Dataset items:
***
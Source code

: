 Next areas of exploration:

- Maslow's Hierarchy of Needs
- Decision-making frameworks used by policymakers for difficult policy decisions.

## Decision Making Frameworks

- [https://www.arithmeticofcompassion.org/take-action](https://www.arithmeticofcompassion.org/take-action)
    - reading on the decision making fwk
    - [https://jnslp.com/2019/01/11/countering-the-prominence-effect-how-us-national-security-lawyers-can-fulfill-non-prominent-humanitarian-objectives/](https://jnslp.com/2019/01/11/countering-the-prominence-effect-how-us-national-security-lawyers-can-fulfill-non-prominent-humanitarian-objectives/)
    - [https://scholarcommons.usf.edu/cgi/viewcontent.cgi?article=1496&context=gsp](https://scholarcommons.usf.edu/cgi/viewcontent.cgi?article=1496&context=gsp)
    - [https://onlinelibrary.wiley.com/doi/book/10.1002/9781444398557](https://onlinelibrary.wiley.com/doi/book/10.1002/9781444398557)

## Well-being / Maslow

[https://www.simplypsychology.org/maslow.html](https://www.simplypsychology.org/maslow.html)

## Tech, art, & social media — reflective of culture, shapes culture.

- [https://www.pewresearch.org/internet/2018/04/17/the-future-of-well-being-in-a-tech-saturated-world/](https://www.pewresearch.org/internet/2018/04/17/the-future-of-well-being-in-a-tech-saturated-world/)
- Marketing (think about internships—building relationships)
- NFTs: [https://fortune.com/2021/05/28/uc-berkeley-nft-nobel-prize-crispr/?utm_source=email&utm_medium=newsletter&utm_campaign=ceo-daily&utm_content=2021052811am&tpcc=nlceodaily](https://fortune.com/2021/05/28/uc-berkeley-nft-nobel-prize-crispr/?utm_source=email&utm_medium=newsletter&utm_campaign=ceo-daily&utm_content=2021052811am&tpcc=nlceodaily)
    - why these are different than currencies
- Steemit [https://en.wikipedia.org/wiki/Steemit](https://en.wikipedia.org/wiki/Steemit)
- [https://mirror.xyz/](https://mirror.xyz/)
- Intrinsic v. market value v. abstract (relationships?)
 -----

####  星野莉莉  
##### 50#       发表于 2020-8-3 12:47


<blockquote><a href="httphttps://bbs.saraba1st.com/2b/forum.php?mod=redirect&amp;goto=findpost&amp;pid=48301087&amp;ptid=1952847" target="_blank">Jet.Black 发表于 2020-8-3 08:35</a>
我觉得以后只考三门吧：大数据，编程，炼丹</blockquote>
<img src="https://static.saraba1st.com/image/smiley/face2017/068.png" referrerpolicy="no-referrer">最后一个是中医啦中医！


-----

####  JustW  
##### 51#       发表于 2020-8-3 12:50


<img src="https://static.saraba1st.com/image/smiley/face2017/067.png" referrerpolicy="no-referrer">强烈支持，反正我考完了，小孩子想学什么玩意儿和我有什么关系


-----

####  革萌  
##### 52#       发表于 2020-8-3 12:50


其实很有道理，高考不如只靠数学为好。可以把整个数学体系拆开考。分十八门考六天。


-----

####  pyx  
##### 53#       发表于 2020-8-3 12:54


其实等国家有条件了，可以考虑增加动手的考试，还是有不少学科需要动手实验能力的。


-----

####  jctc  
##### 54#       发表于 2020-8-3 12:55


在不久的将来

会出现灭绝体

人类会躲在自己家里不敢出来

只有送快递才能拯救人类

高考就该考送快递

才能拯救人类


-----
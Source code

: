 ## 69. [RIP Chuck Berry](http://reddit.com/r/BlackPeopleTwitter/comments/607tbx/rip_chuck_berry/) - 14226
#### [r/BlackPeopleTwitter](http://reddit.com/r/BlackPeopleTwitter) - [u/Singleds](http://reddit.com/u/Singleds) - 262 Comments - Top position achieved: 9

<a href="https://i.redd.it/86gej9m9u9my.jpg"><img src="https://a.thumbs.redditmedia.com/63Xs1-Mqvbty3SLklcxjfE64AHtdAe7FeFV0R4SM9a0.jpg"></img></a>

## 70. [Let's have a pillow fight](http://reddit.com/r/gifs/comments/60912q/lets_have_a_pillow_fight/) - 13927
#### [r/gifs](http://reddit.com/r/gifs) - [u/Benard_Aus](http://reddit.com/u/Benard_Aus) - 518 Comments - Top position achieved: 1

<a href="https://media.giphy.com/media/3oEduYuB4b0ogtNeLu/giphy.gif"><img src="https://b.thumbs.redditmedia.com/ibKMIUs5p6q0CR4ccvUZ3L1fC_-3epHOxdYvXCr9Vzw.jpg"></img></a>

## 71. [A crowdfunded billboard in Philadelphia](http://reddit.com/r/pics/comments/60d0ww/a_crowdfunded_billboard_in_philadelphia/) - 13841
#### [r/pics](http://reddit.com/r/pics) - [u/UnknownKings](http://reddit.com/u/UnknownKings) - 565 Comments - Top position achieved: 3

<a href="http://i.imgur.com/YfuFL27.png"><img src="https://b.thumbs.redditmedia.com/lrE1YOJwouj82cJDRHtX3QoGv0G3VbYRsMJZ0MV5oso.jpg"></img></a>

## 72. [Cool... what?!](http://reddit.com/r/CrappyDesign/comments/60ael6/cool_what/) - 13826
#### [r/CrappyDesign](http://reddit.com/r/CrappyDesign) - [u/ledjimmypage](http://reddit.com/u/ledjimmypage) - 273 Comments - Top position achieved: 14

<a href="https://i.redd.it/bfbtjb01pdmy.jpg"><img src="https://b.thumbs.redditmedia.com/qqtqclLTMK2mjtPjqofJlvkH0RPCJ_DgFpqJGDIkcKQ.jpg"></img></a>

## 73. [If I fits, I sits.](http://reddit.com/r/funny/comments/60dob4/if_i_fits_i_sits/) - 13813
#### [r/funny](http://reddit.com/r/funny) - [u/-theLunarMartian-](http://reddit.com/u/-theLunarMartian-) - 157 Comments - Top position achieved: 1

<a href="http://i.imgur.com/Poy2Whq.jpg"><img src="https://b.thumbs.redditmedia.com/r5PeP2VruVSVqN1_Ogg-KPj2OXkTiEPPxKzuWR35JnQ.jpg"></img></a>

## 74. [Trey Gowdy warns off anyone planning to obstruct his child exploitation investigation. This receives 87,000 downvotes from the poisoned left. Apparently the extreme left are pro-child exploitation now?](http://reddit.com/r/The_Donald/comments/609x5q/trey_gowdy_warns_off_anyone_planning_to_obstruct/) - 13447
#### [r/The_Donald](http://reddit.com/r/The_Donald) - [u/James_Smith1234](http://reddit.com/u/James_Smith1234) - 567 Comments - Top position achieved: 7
***
Work request: Restate, word for word and with nothing added, the lines from the beginning of the records above through the line that contains "- reading on the decision making fwk".

Written response:
Source code

: Next areas of exploration:

- Maslow's Hierarchy of Needs
- Decision-making frameworks used by policymakers for difficult policy decisions.

## Decision Making Frameworks

- [https://www.arithmeticofcompassion.org/take-action](https://www.arithmeticofcompassion.org/take-action)
    - reading on the decision making fwk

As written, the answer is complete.